Sorting Algorithms

Choosing the right sorting algorithm can have a huge impact on application performance. What’s right for one application isn’t necessarily right for a different application. Here are some criteria to consider when selecting a sorting algorithm:

  • How much data is to be sorted? For small data sets it doesn’t matter which algorithm you choose because there is little difference in the execution times, but for large data sets, the worst-case bounds become radically different. Beware of data sets that are typically small but may occasionally be much larger — you need to select an algorithm that performs acceptably on the largest data sets your code may encounter.
  • Does the data fit in memory? Most sorting algorithms are efficient only when the data they operate on resides in memory. If the data set is too large for memory, you may need to split it into smaller chunks for sorting and then combine those sorted chunks to create the final sorted data set.
  • Is the data already mostly sorted?

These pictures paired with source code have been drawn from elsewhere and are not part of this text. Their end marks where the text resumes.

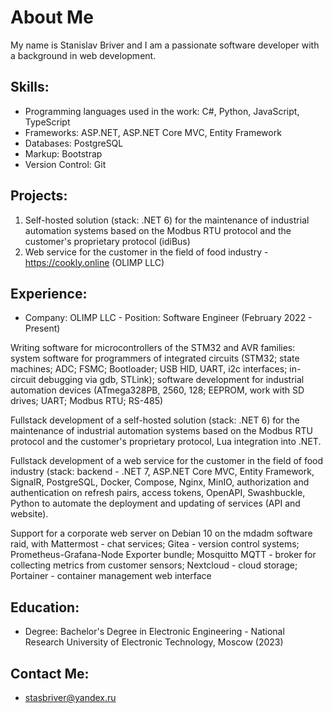 # About Me

My name is Stanislav Briver and I am a passionate software developer with a background in web development.

## Skills:

- Programming languages used in the work: C#, Python, JavaScript, TypeScript
- Frameworks: ASP.NET, ASP.NET Core MVC, Entity Framework
- Databases: PostgreSQL
- Markup: Bootstrap
- Version Control: Git

## Projects:

1. Self-hosted solution (stack: .NET 6) for the maintenance of industrial automation systems based on the Modbus RTU protocol and the customer's proprietary protocol (idiBus)
2. Web service for the customer in the field of food industry - https://cookly.online (OLIMP LLC)

## Experience:

- Company: OLIMP LLC - Position: Software Engineer (February 2022 - Present)

Writing software for microcontrollers of the STM32 and AVR families: system software for programmers of integrated circuits (STM32; state machines; ADC; FSMC; Bootloader; USB HID, UART, i2c interfaces; in-circuit debugging via gdb, STLink); software development for industrial automation devices (ATmega328PB, 2560, 128; EEPROM, work with SD drives; UART; Modbus RTU; RS-485)

Fullstack development of a self-hosted solution (stack: .NET 6) for the maintenance of industrial automation systems based on the Modbus RTU protocol and the customer's proprietary protocol, Lua integration into .NET.

Fullstack development of a web service for the customer in the field of food industry (stack: backend - .NET 7, ASP.NET Core MVC, Entity Framework, SignalR, PostgreSQL, Docker, Compose, Nginx, MinIO, authorization and authentication on refresh pairs, access tokens, OpenAPI, Swashbuckle, Python to automate the deployment and updating of services (API and website).

Support for a corporate web server on Debian 10 on the mdadm software raid, with Mattermost - chat services; Gitea - version control systems; Prometheus-Grafana-Node Exporter bundle; Mosquitto MQTT - broker for collecting metrics from customer sensors; Nextcloud - cloud storage; Portainer - container management web interface

## Education:

- Degree: Bachelor's Degree in Electronic Engineering - National Research University of Electronic Technology, Moscow (2023)

## Contact Me:

- stasbriver@yandex.ru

Adding new data to a sorted list can be done efficiently with certain algorithms, but those same algorithms have poor performance on randomly ordered data.
  • How much additional memory does the algorithm require? An in-place sorting algorithm sorts the data without using any additional memory, such as by swapping elements in an array. When memory is at a premium, an in-place algorithm may be a better choice than one with otherwise superior efficiency.
  • Is relative order preserved? A stable sorting algorithm preserves the relative order of data elements that are otherwise identical for sorting purposes. (In other words, if elements A and B have identical key values and A precedes B in the original data set, A will still precede B after a stable sorting.) Stability is generally a desirable feature, but in many cases it may be worth sacrificing stability for improved performance.

In an interview situation, it’s not unusual for the interviewer to vary the criteria as the interview progresses to see how well you understand the differences between sorting algorithms.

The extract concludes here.